Epson Perfection 4990 Photo
Editors' rating
Excellent
8.0
out of 10
A versatile and inexpensive model for producing high-quality scans of photographs and film.
The Perfection 4990 is housed in an attractive, rounded metallic gray case with a strip along the top that indicates sensor location via a moving blue light. The scanner occupies a small footprint on your desk and weighs less than 15 pounds. Physical controls consist of only the power button and a light, since most functions are handled by software.
The 4990's 8-by-10-inch scan area is larger than the 4870's and accepts both prints and film. It scans film using an extra light in the unit's top. Plastic frames hold the film securely, helping maintain good focus. The frames accommodate 35mm slides, 35mm strips (as many as 24 frames), medium-format film, and 4-by-5-inch film.
The scanner's basic software includes LaserSoft Imaging SilverFast SE 6.0 (a reduced version of the powerful SilverFast AI) and Adobe Photoshop Elements 2.0, plus optical character recognition software and Epson scanning and copying utilities. The included software is capable and well designed, though, as it comes from several manufacturers, there is no single standard interface. And some features are duplicated in Epson's scanning utilities and in SilverFast SE, possibly stirring up unnecessary confusion in new users. Once you sort it all out, though, the multiple options let you set up the scanner to work the way you do.

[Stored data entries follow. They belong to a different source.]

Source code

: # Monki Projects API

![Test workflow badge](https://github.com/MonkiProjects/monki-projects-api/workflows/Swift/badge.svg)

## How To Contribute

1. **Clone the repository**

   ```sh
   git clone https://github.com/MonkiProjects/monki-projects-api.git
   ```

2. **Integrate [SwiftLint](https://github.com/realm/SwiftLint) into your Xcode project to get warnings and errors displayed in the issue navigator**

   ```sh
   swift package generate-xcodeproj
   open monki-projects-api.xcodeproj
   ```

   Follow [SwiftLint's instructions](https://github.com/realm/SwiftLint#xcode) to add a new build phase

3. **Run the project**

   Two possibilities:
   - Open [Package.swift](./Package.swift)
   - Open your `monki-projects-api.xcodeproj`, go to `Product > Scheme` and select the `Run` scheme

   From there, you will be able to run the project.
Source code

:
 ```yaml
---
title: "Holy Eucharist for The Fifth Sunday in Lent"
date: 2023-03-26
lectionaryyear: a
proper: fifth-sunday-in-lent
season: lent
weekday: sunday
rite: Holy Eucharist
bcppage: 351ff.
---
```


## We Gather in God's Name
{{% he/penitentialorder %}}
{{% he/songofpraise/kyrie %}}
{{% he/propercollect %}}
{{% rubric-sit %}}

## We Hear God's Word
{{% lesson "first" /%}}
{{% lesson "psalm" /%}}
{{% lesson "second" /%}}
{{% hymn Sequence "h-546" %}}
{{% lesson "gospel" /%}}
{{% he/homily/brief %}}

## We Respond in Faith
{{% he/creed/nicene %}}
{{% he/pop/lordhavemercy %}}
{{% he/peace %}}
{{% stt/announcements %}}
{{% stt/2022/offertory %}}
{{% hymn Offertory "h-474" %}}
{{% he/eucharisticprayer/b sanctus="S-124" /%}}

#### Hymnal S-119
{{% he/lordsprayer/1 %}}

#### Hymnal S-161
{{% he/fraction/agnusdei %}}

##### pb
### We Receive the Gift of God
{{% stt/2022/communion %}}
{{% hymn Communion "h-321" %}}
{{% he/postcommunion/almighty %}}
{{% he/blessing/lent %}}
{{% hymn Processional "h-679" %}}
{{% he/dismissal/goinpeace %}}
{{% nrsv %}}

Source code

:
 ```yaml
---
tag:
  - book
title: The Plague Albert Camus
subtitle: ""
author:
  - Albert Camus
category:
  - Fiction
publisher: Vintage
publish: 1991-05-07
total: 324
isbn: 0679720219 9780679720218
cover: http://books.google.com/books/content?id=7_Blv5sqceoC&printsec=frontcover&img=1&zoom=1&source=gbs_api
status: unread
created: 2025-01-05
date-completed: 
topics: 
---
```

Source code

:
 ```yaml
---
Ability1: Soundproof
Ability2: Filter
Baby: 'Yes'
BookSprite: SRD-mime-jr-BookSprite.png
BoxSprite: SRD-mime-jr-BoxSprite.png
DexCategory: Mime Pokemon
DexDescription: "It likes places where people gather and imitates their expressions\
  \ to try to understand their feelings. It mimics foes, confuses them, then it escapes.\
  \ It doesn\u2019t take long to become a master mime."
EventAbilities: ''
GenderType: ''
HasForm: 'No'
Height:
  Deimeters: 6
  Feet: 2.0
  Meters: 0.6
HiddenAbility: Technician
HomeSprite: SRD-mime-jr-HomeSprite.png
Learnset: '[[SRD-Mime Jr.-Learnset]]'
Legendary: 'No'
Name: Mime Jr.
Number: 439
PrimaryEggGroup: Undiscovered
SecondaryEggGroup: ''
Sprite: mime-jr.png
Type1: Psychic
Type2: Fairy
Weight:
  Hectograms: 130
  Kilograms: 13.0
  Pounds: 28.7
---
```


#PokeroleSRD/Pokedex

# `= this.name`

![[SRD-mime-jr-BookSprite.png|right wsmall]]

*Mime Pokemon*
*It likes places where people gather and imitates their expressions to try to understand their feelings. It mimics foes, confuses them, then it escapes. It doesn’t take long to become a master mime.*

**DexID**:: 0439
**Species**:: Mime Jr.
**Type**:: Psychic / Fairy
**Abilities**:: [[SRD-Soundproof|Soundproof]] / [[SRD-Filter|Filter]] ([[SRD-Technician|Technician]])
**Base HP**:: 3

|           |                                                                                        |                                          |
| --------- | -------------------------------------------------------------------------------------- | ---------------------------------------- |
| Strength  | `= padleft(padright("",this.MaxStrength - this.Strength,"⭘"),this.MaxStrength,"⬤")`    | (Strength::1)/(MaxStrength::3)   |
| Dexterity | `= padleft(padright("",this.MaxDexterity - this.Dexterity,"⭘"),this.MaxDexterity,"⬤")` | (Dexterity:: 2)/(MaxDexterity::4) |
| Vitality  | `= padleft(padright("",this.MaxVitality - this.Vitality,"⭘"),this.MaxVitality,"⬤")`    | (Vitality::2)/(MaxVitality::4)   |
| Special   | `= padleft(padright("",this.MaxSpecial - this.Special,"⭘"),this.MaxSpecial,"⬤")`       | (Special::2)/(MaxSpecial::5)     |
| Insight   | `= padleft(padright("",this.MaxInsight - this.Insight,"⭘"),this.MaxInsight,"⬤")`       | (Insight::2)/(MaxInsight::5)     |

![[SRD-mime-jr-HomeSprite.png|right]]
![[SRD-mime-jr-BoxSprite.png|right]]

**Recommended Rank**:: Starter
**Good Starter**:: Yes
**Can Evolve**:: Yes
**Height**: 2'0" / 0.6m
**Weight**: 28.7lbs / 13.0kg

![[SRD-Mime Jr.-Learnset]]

The Perfection 4990 also offers automated options for those that want to get good results quickly and simply. There's Auto Exposure in both the home and professional modes of the Epson Scan driver, and SilverFast SE offers automated exposure settings, as well as automated controls for dust removal. In either application, you can opt for more powerful manual controls.
The unit includes a self-adjusting lid, which can shift horizontally to accept awkwardly shaped items, such as books. Another handy feature is the Epson Copy Utility, which lets you set up the scanner and a printer for one-button copy-machine capability.

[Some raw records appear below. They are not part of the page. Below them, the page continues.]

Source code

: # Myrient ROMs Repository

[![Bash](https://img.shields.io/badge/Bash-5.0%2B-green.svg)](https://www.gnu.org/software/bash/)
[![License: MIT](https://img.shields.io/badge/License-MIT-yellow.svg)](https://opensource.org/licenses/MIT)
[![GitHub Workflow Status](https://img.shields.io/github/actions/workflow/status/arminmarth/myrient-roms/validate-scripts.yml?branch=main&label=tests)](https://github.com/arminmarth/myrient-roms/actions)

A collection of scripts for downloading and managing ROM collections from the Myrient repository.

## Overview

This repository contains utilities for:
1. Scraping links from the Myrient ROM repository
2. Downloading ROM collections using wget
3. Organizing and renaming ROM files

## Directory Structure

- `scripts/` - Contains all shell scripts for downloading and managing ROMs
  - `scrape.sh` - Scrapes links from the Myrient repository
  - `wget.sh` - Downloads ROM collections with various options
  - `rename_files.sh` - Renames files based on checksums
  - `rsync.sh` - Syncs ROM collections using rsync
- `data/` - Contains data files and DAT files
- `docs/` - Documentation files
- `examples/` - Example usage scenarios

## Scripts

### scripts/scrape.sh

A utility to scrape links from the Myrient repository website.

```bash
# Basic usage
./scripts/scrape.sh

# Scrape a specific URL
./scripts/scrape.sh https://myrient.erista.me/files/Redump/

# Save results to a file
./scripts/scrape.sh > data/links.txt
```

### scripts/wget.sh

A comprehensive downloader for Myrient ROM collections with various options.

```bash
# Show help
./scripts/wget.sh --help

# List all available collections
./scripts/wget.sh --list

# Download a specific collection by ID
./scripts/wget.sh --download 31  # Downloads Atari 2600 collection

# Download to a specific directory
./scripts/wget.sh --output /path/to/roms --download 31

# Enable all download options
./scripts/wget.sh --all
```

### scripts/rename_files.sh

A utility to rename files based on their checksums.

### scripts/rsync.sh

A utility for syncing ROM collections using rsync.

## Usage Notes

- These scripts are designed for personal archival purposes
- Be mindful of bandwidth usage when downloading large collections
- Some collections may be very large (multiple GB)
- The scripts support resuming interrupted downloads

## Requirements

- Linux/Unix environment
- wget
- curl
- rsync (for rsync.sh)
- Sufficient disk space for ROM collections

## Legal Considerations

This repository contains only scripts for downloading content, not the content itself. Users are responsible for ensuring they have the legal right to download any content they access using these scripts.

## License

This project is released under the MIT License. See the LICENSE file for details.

Scan times are average for comparable flatbeds, though using the built-in Digital Ice defect removal will lengthen scans by as much as 900 percent. You can also use the dust removal capability that's part of SilverFast, lengthening scan times by only 50 percent or so. Digital Ice is better, but you get what you wait for.
The 4990 won't deliver exhibition-quality results, but it can aid the digital work flow by conveniently converting film to digital data. This lets a photographer quickly examine an image (or series of images in batch mode), tweak it in an image editor, and produce usable output fast. Even a studio with a drum scanner onsite could find such a high-quality flatbed welcome for down-and-dirty turnaround. For the advanced amateur, on the other hand, a desktop film scanner would be more useful overall, unless cost is a key issue.
We compared the 4990's scans to those from a drum scanner and from a Nikon Coolscan 8000ED. Naturally, the drum scanner had the best results, but while the 8000ED was sharper than the 4990, it scored lower on color accuracy. (However, the 8000ED work was done at a lab, so its calibration might have been off.) The 4990's images were softer but well saturated, with a creditable amount of detail in shadow areas. In short, if you don't mind doing Photoshop corrections and limiting your zooms to 100 percent or less, the Perfection 4990 can produce quite satisfactory scans.
Photographers considering the Microtek ScanMaker i900, with its broader dynamic range and sharper film scans, shouldn't overlook the Perfection 4990 Photo, especially if money is tight.